Integrating with Partial Fractions - Irreducable

[kathrynag]

Homework Statement

I need to integrate (2x-5)/(x^2+5x+11)

Homework Equations

The Attempt at a Solution

My problem is just finding a formula for an irreducable quadratic. I know if the denominator was x(x^2+1), I would use A/x+(Bx+C)/(x^2+1). I just don't know the formula in this case and I feel like I could solve it if I had a formula.

 

[snipez90]

Rewrite the integrand as

$$\frac{2x - 5 + 10 - 10}{x^2 + 5x + 11} = \frac{2x + 5}{x^2 + 5x + 11} - \frac{10}{x^2 + 5x + 11}.$$

In the new expression, we can integrate the first by noting that the numerator is the derivative of the denominator. For the second, complete the square and substitute.

 

[kathrynag]

Rewrite the integrand as

$$\frac{2x - 5 + 10 - 10}{x^2 + 5x + 11} = \frac{2x + 5}{x^2 + 5x + 11} - \frac{10}{x^2 + 5x + 11}.$$

In the new expression, we can integrate the first by noting that the numerator is the derivative of the denominator. For the second, complete the square and substitute.

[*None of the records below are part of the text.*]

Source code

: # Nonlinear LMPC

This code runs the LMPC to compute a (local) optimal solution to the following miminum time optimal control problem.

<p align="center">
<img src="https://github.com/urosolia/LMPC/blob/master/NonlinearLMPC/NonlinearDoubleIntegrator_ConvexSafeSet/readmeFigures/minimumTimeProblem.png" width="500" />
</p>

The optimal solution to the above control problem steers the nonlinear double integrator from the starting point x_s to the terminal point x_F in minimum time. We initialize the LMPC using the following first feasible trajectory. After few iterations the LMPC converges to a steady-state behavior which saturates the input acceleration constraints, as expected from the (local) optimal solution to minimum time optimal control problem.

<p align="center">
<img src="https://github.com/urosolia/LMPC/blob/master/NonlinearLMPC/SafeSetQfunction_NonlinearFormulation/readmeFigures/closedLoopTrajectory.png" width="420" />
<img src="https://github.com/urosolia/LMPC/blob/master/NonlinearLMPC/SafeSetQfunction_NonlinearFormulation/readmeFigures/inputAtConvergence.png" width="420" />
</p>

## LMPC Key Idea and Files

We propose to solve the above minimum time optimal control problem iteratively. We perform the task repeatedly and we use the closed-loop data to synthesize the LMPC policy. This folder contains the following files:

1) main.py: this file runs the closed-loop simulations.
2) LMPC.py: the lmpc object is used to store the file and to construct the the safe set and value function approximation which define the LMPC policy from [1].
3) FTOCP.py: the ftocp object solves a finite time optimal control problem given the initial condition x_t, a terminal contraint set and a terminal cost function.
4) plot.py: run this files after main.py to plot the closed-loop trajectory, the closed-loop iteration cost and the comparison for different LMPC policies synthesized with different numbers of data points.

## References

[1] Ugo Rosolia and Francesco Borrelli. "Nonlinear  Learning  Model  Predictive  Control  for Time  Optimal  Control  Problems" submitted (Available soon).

Ok, I sort of understand that, but let's say the numerator was something like 3x-7. Is there something different to do in this case?

 

[snipez90]

Not really, the basic idea is to ensure that we have some expression where the derivative of the quadratic in the denominator is the numerator.

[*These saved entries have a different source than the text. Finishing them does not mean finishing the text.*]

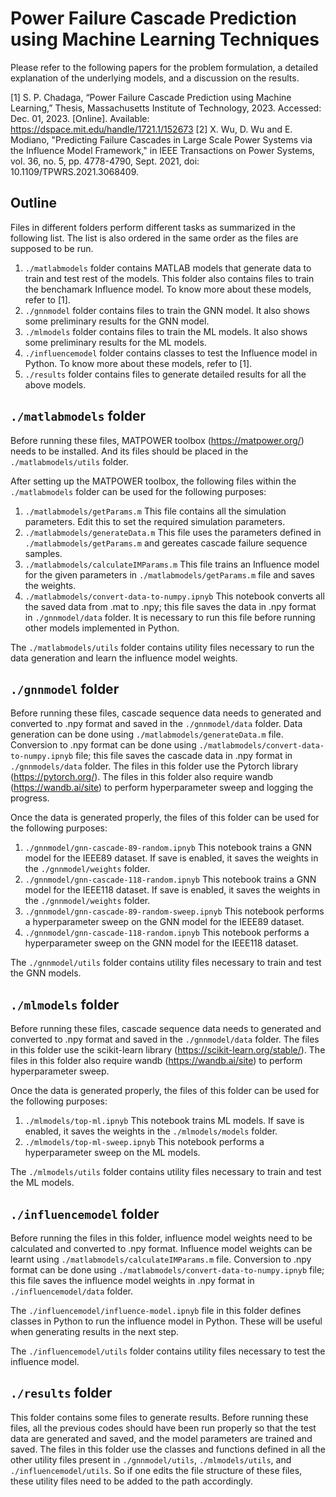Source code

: # Power Failure Cascade Prediction using Machine Learning Techniques
Please refer to the following papers for the problem formulation, a detailed explanation of the underlying models, and a discussion on the results.

\[1\] S. P. Chadaga, “Power Failure Cascade Prediction using Machine Learning,” Thesis, Massachusetts Institute of Technology, 2023. Accessed: Dec. 01, 2023. [Online]. Available: https://dspace.mit.edu/handle/1721.1/152673
\[2\] X. Wu, D. Wu and E. Modiano, "Predicting Failure Cascades in Large Scale Power Systems via the Influence Model Framework," in IEEE Transactions on Power Systems, vol. 36, no. 5, pp. 4778-4790, Sept. 2021, doi: 10.1109/TPWRS.2021.3068409.

## Outline 
Files in different folders perform different tasks as summarized in the following list. The list is also ordered in the same order as the files are supposed to be run.

1. `./matlabmodels` folder contains MATLAB models that generate data to train and test rest of the models. This folder also contains files to train the benchamark Influence model. To know more about these models, refer to \[1\].
2. `./gnnmodel` folder contains files to train the GNN model. It also shows some preliminary results for the GNN model.
3. `./mlmodels` folder contains files to train the ML models. It also shows some preliminary results for the ML models.
4. `./influencemodel` folder contains  classes to test the Influence model in Python. To know more about these models, refer to \[1\].
5. `./results` folder contains files to generate detailed results for all the above models.

## `./matlabmodels` folder
Before running these files, MATPOWER toolbox (https://matpower.org/) needs to be installed. And its files should be placed in the `./matlabmodels/utils` folder. 

After setting up the MATPOWER toolbox, the following files within the `./matlabmodels` folder can be used for the following purposes:
1. `./matlabmodels/getParams.m` This file contains all the simulation parameters. Edit this to set the required simulation parameters.
2. `./matlabmodels/generateData.m` This file uses the parameters defined in `./matlabmodels/getParams.m` and gereates cascade failure sequence samples.
3. `./matlabmodels/calculateIMParams.m` This file trains an Influence model for the given parameters in `./matlabmodels/getParams.m` file and saves the weights.
4. `./matlabmodels/convert-data-to-numpy.ipnyb` This notebook converts all the saved data from .mat to .npy; this file saves the data in .npy format in `./gnnmodel/data` folder. It is necessary to run this file before running other models implemented in Python.

The `./matlabmodels/utils` folder contains utility files necessary to run the data generation and learn the influence model weights.

## `./gnnmodel` folder
Before running these files, cascade sequence data needs to generated and converted to .npy format and saved in the `./gnnmodel/data` folder. Data generation can be done using `./matlabmodels/generateData.m` file. Conversion to .npy format can be done using `./matlabmodels/convert-data-to-numpy.ipnyb` file; this file saves the cascade data in .npy format in `./gnnmodels/data` folder. The files in this folder use the Pytorch library (https://pytorch.org/). The files in this folder also require wandb (https://wandb.ai/site) to perform hyperparameter sweep and logging the progress.

Once the data is generated properly, the files of this folder can be used for the following purposes:
1. `./gnnmodel/gnn-cascade-89-random.ipnyb` This notebook trains a GNN model for the IEEE89 dataset. If save is enabled, it saves the weights in the `./gnnmodel/weights` folder.
2. `./gnnmodel/gnn-cascade-118-random.ipnyb` This notebook trains a GNN model for the IEEE118 dataset. If save is enabled, it saves the weights in the `./gnnmodel/weights` folder.
3. `./gnnmodel/gnn-cascade-89-random-sweep.ipnyb` This notebook performs a hyperparameter sweep on the GNN model for the IEEE89 dataset. 
4. `./gnnmodel/gnn-cascade-118-random.ipnyb` This notebook performs a hyperparameter sweep on the GNN model for the IEEE118 dataset. 

The `./gnnmodel/utils` folder contains utility files necessary to train and test the GNN models.

## `./mlmodels` folder
Before running these files, cascade sequence data needs to generated and converted to .npy format and saved in the `./gnnmodel/data` folder. The files in this folder use the scikit-learn library (https://scikit-learn.org/stable/). The files in this folder also require wandb (https://wandb.ai/site) to perform hyperparameter sweep.

Once the data is generated properly, the files of this folder can be used for the following purposes:
1. `./mlmodels/top-ml.ipnyb` This notebook trains ML models. If save is enabled, it saves the weights in the `./mlmodels/models` folder.
2. `./mlmodels/top-ml-sweep.ipnyb` This notebook performs a hyperparameter sweep on the ML models.

The `./mlmodels/utils` folder contains utility files necessary to train and test the ML models.

## `./influencemodel` folder
Before running the files in this folder, influence model weights need to be calculated and converted to .npy format. Influence model weights can be learnt using `./matlabmodels/calculateIMParams.m` file. Conversion to .npy format can be done using `./matlabmodels/convert-data-to-numpy.ipnyb` file; this file saves the influence model weights in .npy format in `./influencemodel/data` folder.

The `./influencemodel/influence-model.ipnyb` file in this folder defines classes in Python to run the influence model in Python. These will be useful when generating results in the next step.

The `./influencemodel/utils` folder contains utility files necessary to test the influence model.

## `./results` folder
This folder contains some files to generate results. Before running these files, all the previous codes should have been run properly so that the test data are generated and saved, and the model parameters are trained and saved. The files in this folder use the classes and functions defined in all the other utility files present in `./gnnmodel/utils`, `./mlmodels/utils`, and `./influencemodel/utils`. So if one edits the file structure of these files, these utility files need to be added to the path accordingly.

If 3x - 7 was in the numerator, then 3x - 7 = (3/2)(2x - 14/3). Hence,

$$\frac{3x - 7}{x^2 + 5x + 11} = \frac{3}{2}\cdot\frac{2x - 14/3 + 29/3 - 29/3}{x^2 + 5x + 11} = \frac{3}{2}\left(\frac{2x + 5}{x^2 + 5x + 11} - \frac{29}{3}\cdot\frac{1}{x^2 + 5x + 11}\right)$$

 

[Gregg]

That's a good way to do it, remembering that:

$$\int \frac{f'(x)}{f(x)} dx = \log_e (f(x))$$

and that

$$\int \frac{dx}{x^2+a^2} = \frac{\tan^{-1} (\frac{x}{a}) }{a}$$

Seeing that the integral can be split in the fashion described is a good start and maybe it's the first step you should look to take when seeing an integrand that is a quotient of two polynomials the numerator being of one less degree than the denominator.

 

[kathrynag]

Thanks! I figured it out!

 

[Gregg]

I think this would be general for problems like these?

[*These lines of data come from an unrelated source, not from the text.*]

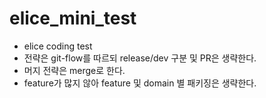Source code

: # elice_mini_test

* elice coding test
* 전략은 git-flow를 따르되 release/dev 구분 및 PR은 생략한다.
* 머지 전략은 merge로 한다.
* feature가 많지 않아 feature 및 domain 별 패키징은 생략한다.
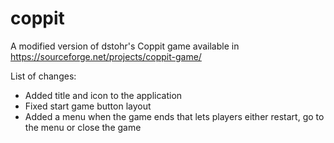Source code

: # coppit
A modified version of dstohr's Coppit game available in https://sourceforge.net/projects/coppit-game/ 

List of changes:
- Added title and icon to the application
- Fixed start game button layout
- Added a menu when the game ends that lets players either restart, go to the menu or close the game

$$\int \frac{Ax+B}{ax^2+bx+c} dx = \frac{A}{2a}\int \frac{2a}{A}.\frac{Ax+B}{ax^2+bx+c} = \frac{A}{2a}\left( \int\frac{2ax+b}{ax^2+bx+c}+\int{\frac{\frac{2aB}{A}-b}{ax^2+bx+c}\right)$$

$$\int \frac{\frac{2aB}{A}-b}{ax^2+bx+c} = \frac{\frac{2aB}{A}-b}{a\sqrt{c-\frac{b^2}{4a^2}}}\tan^{-1}\left(\frac{x+\frac{b}{2a}}{\sqrt{c-\frac{b^2}{4a^2}}}\right)$$

So

$$\int \frac{Ax+B}{ax^2+bx+c} dx = \frac{A}{2a}\left(log_e(ax^2+bx+c) + \frac{\frac{2aB}{A}-b}{a\sqrt{c-\frac{b^2}{4a^2}}}\tan^{-1}\left(\frac{x+\frac{b}{2a}}{\sqrt{c-\frac{b^2}{4a^2}}}\right)\right)$$

 

[kathrynag]

Not really, the basic idea is to ensure that we have some expression where the derivative of the quadratic in the denominator is the numerator.

If 3x - 7 was in the numerator, then 3x - 7 = (3/2)(2x - 14/3). Hence,

$$\frac{3x - 7}{x^2 + 5x + 11} = \frac{3}{2}\cdot\frac{2x - 14/3 + 29/3 - 29/3}{x^2 + 5x + 11} = \frac{3}{2}\left(\frac{2x + 5}{x^2 + 5x + 11} - \frac{29}{3}\cdot\frac{1}{x^2 + 5x + 11}\right)$$

Where does the 29/3 come from? I see that we want 2x+5 in the numerator. So we would have 3x-7+12-12, right? From there, I get (3/2)(2x-14/3+24/3-24/3). This will give us what we want. I'm just trying to see where 29/3 came from instead of 24/3?

 

[kathrynag]

I think I figured it out. It's because of the 3/2 factored out?